Little-Known Missouri Catfish Fishing Spots and Techniques

March 3, 2010

When fishing the waters of Missouri, catfish fishing will produce any number of the three largest freshwater catfish in the country – blues, channels, and flatheads. You’ll find them in all sizes and in several different locations in the state.
Unfortunately, because of a number of environmental concerns (start with soil erosion and add pollution, gravel mining, and reservoir construction) have affected the bullhead catfish population, so while you can find a few bullheads large enough to consider in some of the prairie streams, you should not overly concern yourself with this species in this state.
However, Missouri catfish fishing can be found in almost any area of the state, especially if you are searching for small channel cats. In fact, most people who desire a quite catfishing excursion don’t even have to leave town to find a good catch. Light tackle angling is extremely popular because there are a lot of urban lakes that are stocked with channel catfish that are sizeable enough for harvest several times a year.
Most individuals living in the state are within a bus trip, bike ride, or even walk of a great Missouri catfish fishing locale. Ponds provide some of the best locations to catch small channel cats, with several impoundments provided by the Missouri Department of Conservation, including Binder Lake (Jefferson County), Crane Lake (Iron County), Blue Springs Lake (near Kansas City), and many more.
You should also check out warm water rivers for small channel cats, including the Elk River downstream from Noel, portions of the Mississippi River especially near St. Louis, and Big River in St. Francis County.

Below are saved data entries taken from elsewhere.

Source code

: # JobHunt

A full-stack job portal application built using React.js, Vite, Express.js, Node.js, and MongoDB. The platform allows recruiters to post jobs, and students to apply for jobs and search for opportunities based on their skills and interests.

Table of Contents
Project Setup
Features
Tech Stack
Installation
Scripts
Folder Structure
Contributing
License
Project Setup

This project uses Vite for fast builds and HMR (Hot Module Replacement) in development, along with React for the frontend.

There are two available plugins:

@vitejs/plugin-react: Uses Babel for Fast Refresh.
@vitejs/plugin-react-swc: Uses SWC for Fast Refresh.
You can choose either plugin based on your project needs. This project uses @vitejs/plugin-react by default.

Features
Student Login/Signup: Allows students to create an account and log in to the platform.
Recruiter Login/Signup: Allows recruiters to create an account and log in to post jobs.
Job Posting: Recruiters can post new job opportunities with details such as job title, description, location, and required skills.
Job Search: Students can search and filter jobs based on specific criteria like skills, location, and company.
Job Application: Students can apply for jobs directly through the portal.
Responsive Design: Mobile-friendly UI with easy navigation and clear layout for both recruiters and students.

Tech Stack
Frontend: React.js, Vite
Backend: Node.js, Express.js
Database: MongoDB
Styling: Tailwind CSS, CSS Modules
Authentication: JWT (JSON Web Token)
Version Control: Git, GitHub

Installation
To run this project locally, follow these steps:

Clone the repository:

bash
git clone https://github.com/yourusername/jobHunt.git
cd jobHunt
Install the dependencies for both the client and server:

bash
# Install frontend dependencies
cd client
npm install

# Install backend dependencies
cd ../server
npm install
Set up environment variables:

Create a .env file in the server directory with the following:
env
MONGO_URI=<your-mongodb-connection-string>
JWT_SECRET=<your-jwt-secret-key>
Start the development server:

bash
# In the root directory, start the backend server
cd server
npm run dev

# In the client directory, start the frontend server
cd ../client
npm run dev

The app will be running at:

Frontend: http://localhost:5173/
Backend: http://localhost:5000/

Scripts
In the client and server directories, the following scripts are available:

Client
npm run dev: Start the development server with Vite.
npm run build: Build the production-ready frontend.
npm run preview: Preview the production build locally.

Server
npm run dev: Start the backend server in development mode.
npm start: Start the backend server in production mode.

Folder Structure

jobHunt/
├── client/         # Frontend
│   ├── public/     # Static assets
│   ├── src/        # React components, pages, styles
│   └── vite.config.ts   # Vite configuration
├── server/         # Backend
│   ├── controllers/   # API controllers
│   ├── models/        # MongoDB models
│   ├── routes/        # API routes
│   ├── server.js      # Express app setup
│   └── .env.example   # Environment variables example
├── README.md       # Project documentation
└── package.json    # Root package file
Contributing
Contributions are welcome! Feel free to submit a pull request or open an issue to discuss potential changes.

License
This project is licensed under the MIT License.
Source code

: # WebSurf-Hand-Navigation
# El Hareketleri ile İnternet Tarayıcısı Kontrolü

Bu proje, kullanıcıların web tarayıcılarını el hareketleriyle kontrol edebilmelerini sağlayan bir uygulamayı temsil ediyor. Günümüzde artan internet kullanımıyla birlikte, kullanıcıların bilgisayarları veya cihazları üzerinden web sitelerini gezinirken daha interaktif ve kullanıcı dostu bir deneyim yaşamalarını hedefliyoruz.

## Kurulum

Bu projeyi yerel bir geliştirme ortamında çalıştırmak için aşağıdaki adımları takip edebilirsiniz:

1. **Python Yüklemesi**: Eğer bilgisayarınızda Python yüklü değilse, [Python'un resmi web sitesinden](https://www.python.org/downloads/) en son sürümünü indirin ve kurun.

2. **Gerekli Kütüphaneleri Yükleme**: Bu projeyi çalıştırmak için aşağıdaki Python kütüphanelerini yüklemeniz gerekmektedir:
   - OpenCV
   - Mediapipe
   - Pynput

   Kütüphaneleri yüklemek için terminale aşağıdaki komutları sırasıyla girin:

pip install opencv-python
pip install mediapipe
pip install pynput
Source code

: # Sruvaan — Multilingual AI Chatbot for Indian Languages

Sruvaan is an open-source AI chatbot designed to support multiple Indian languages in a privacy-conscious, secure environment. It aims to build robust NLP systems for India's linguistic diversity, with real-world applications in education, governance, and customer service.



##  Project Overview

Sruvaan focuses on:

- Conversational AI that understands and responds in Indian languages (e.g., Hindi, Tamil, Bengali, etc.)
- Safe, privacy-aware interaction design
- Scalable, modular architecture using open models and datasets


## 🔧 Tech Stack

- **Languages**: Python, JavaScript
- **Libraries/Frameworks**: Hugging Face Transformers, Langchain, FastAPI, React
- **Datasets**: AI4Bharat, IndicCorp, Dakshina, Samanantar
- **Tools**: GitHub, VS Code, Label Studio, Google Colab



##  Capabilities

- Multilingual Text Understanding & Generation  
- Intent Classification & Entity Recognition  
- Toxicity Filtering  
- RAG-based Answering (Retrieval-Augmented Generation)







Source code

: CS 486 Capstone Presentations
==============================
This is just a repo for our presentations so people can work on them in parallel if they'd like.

For larger channel cats in Missouri, catfish fishing is abundant mainly in the Missouri and Mississippi Rivers. While the state record for pole and line channel cat fishing is nearly 35 pounds, you can regularly reel in 10- and 20-pounders in these areas. However, trophy-sized channel cats are minimal and rarely found within the state.
For the best chance of finding one of the larger specimens, fish the lower areas of the tributaries flowing into the Missouri and Mississippi Rivers in May and June. You could also pay a visit to either Lake Jacomo or Nodaway County Community Lake, which are renowned for containing a greater number of large channel catfish than other areas of the state.
If you are searching for blues in Missouri, catfish fishing should concentrate on the Mississippi River, the Missouri River, or the Osage River, since the Missouri Department of Conservation doesn’t stock blue catfish outside of its native habitat any longer.
Find a slow or moderate current with shallow water that is preferably less than ten feet deep, and use river worms or bits of shad to attract the fish. For larger blue cats, target the deepest current-washed holes, using only shad or river herring to attract the trophy-sized catch.